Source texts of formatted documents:
━━━━━━━━━━━━━━━━━━━━━━━━━━━━━━

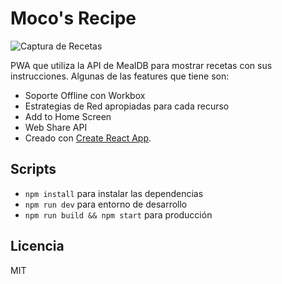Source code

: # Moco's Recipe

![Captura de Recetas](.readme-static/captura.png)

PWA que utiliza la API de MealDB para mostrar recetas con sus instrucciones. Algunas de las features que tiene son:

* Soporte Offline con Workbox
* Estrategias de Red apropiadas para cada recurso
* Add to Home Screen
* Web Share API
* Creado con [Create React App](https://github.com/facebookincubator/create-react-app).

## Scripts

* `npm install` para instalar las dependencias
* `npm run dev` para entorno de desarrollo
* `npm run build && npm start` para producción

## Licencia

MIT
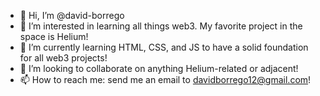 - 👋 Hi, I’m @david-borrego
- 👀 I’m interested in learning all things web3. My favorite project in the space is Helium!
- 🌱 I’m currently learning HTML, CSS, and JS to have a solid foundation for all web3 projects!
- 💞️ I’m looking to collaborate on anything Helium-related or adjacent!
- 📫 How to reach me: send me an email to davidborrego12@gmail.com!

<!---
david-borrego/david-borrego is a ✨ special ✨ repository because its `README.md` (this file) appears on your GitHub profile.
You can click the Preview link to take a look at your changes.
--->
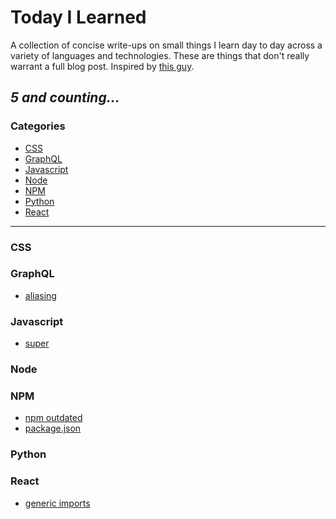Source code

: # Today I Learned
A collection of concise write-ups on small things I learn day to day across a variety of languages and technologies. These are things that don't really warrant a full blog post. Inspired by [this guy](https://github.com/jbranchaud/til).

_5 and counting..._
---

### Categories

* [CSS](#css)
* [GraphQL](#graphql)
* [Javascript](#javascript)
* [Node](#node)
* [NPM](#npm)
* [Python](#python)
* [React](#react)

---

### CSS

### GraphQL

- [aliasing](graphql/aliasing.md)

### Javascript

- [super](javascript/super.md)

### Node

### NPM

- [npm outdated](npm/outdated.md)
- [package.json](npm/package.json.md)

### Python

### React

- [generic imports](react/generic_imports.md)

━━━━━━━━━━━━━━━━━━━━━━━━━━━━━━

**The problem:** Give again the stretch of lines above from the one with "Creado con [Create" through the one with "- 🌱 I’m currently", both ends kept, and copy no pictures.

**Exercise output:**
* Creado con [Create React App](https://github.com/facebookincubator/create-react-app).

## Scripts

* `npm install` para instalar las dependencias
* `npm run dev` para entorno de desarrollo
* `npm run build && npm start` para producción

## Licencia

MIT
 - 👋 Hi, I’m @david-borrego
- 👀 I’m interested in learning all things web3. My favorite project in the space is Helium!
- 🌱 I’m currently learning HTML, CSS, and JS to have a solid foundation for all web3 projects!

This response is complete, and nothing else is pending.